(Stored data)
┌────────

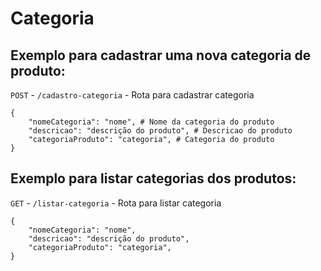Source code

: # Categoria


## Exemplo para cadastrar uma nova categoria de produto:

 `POST` - `/cadastro-categoria` - Rota para cadastrar categoria

    {
        "nomeCategoria": "nome", # Nome da categoria do produto
        "descricao": "descrição do produto", # Descricao do produto
        "categoriaProduto": "categoria", # Categoria do produto
    }

## Exemplo para listar categorias dos produtos:

`GET` - `/listar-categoria` - Rota para listar categoria

    {
        "nomeCategoria": "nome",
        "descricao": "descrição do produto",
        "categoriaProduto": "categoria",
    }
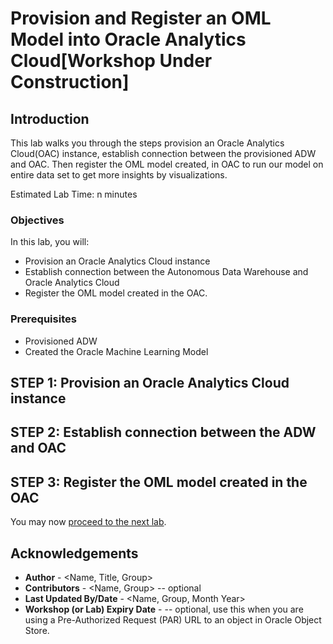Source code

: # Provision and Register an OML Model into Oracle Analytics Cloud[Workshop Under Construction]

## Introduction

This lab walks you through the steps provision an Oracle Analytics Cloud(OAC) instance, establish connection between the provisioned ADW and OAC. Then register the OML model created, in OAC to run our model on entire data set to get more insights by visualizations.

Estimated Lab Time: n minutes

### Objectives

In this lab, you will:
* Provision an Oracle Analytics Cloud instance
* Establish connection between the Autonomous Data Warehouse and Oracle Analytics Cloud
* Register the OML model created in the OAC.

### Prerequisites

* Provisioned ADW
* Created the Oracle Machine Learning Model

## **STEP 1**: Provision an Oracle Analytics Cloud instance

## **STEP 2**: Establish connection between the ADW and OAC

## **STEP 3**: Register the OML model created in the OAC

You may now [proceed to the next lab](#next).

## Acknowledgements
* **Author** - <Name, Title, Group>
* **Contributors** -  <Name, Group> -- optional
* **Last Updated By/Date** - <Name, Group, Month Year>
* **Workshop (or Lab) Expiry Date** - <Month Year> -- optional, use this when you are using a Pre-Authorized Request (PAR) URL to an object in Oracle Object Store.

└────────

_Problem to work on_
Leaving out the pictures, print each line of the records above from the first up to and including the one that contains "## **STEP 1**: Provision", exactly as written.

_Written answer_
Source code

: # Categoria


## Exemplo para cadastrar uma nova categoria de produto:

 `POST` - `/cadastro-categoria` - Rota para cadastrar categoria

    {
        "nomeCategoria": "nome", # Nome da categoria do produto
        "descricao": "descrição do produto", # Descricao do produto
        "categoriaProduto": "categoria", # Categoria do produto
    }

## Exemplo para listar categorias dos produtos:

`GET` - `/listar-categoria` - Rota para listar categoria

    {
        "nomeCategoria": "nome",
        "descricao": "descrição do produto",
        "categoriaProduto": "categoria",
    }
Source code

: # Provision and Register an OML Model into Oracle Analytics Cloud[Workshop Under Construction]

## Introduction

This lab walks you through the steps provision an Oracle Analytics Cloud(OAC) instance, establish connection between the provisioned ADW and OAC. Then register the OML model created, in OAC to run our model on entire data set to get more insights by visualizations.

Estimated Lab Time: n minutes

### Objectives

In this lab, you will:
* Provision an Oracle Analytics Cloud instance
* Establish connection between the Autonomous Data Warehouse and Oracle Analytics Cloud
* Register the OML model created in the OAC.

### Prerequisites

* Provisioned ADW
* Created the Oracle Machine Learning Model

## **STEP 1**: Provision an Oracle Analytics Cloud instance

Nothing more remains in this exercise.